Problem statement: Repeat, exactly as written, the lines of the records below from the first through the line with "You can also use", but none past it.

[[ Records for processing open ]]

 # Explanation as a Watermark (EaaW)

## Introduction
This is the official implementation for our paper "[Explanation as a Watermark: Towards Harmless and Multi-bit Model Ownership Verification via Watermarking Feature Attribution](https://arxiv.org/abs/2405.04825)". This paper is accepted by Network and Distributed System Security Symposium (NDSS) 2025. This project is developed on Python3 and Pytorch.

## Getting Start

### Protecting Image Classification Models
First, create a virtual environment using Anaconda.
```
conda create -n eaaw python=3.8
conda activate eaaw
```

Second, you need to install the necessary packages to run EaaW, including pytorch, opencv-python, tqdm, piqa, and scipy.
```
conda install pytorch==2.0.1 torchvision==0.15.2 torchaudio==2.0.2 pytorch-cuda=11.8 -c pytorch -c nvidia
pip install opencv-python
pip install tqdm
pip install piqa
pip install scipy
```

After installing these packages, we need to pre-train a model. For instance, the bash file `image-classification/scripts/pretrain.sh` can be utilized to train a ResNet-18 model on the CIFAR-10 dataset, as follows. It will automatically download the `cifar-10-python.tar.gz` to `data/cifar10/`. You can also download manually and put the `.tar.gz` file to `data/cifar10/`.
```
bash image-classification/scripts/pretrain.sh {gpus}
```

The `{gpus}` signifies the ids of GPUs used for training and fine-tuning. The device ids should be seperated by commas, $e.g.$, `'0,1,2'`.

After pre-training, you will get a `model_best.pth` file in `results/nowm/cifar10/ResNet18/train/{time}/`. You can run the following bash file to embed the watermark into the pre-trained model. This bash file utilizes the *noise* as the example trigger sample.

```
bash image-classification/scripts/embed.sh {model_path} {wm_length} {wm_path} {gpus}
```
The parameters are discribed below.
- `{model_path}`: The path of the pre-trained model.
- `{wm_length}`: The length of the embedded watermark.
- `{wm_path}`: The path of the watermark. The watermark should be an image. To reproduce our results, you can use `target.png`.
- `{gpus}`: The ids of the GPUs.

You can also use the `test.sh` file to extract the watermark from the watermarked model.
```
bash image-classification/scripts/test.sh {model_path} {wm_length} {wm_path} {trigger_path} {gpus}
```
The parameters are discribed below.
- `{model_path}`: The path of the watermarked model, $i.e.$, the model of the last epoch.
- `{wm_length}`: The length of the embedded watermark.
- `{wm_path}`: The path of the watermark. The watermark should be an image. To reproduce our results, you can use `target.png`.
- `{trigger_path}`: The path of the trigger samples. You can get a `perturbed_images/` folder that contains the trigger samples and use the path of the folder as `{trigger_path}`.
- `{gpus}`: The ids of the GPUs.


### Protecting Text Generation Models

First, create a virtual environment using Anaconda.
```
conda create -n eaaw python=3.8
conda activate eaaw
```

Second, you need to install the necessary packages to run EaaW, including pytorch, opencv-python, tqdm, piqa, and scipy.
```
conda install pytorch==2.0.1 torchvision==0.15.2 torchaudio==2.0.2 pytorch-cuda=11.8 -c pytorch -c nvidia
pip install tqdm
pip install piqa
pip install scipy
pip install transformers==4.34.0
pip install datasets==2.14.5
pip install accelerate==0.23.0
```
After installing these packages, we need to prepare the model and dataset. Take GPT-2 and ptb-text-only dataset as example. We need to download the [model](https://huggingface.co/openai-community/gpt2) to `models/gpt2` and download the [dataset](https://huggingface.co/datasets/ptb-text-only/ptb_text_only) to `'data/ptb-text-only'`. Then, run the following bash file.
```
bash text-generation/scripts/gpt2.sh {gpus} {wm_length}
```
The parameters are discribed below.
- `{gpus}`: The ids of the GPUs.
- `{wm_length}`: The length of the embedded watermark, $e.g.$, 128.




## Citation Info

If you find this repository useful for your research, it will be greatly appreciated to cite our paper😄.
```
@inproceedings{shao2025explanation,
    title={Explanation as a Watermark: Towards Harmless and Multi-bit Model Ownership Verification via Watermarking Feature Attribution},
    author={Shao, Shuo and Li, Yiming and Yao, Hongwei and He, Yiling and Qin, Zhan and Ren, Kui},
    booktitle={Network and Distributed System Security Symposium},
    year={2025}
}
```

[[ Records for processing closed ]]

Completed task:
 # Explanation as a Watermark (EaaW)

## Introduction
This is the official implementation for our paper "[Explanation as a Watermark: Towards Harmless and Multi-bit Model Ownership Verification via Watermarking Feature Attribution](https://arxiv.org/abs/2405.04825)". This paper is accepted by Network and Distributed System Security Symposium (NDSS) 2025. This project is developed on Python3 and Pytorch.

## Getting Start

### Protecting Image Classification Models
First, create a virtual environment using Anaconda.
```
conda create -n eaaw python=3.8
conda activate eaaw
```

Second, you need to install the necessary packages to run EaaW, including pytorch, opencv-python, tqdm, piqa, and scipy.
```
conda install pytorch==2.0.1 torchvision==0.15.2 torchaudio==2.0.2 pytorch-cuda=11.8 -c pytorch -c nvidia
pip install opencv-python
pip install tqdm
pip install piqa
pip install scipy
```

After installing these packages, we need to pre-train a model. For instance, the bash file `image-classification/scripts/pretrain.sh` can be utilized to train a ResNet-18 model on the CIFAR-10 dataset, as follows. It will automatically download the `cifar-10-python.tar.gz` to `data/cifar10/`. You can also download manually and put the `.tar.gz` file to `data/cifar10/`.
```
bash image-classification/scripts/pretrain.sh {gpus}
```

The `{gpus}` signifies the ids of GPUs used for training and fine-tuning. The device ids should be seperated by commas, $e.g.$, `'0,1,2'`.

After pre-training, you will get a `model_best.pth` file in `results/nowm/cifar10/ResNet18/train/{time}/`. You can run the following bash file to embed the watermark into the pre-trained model. This bash file utilizes the *noise* as the example trigger sample.

```
bash image-classification/scripts/embed.sh {model_path} {wm_length} {wm_path} {gpus}
```
The parameters are discribed below.
- `{model_path}`: The path of the pre-trained model.
- `{wm_length}`: The length of the embedded watermark.
- `{wm_path}`: The path of the watermark. The watermark should be an image. To reproduce our results, you can use `target.png`.
- `{gpus}`: The ids of the GPUs.

You can also use the `test.sh` file to extract the watermark from the watermarked model.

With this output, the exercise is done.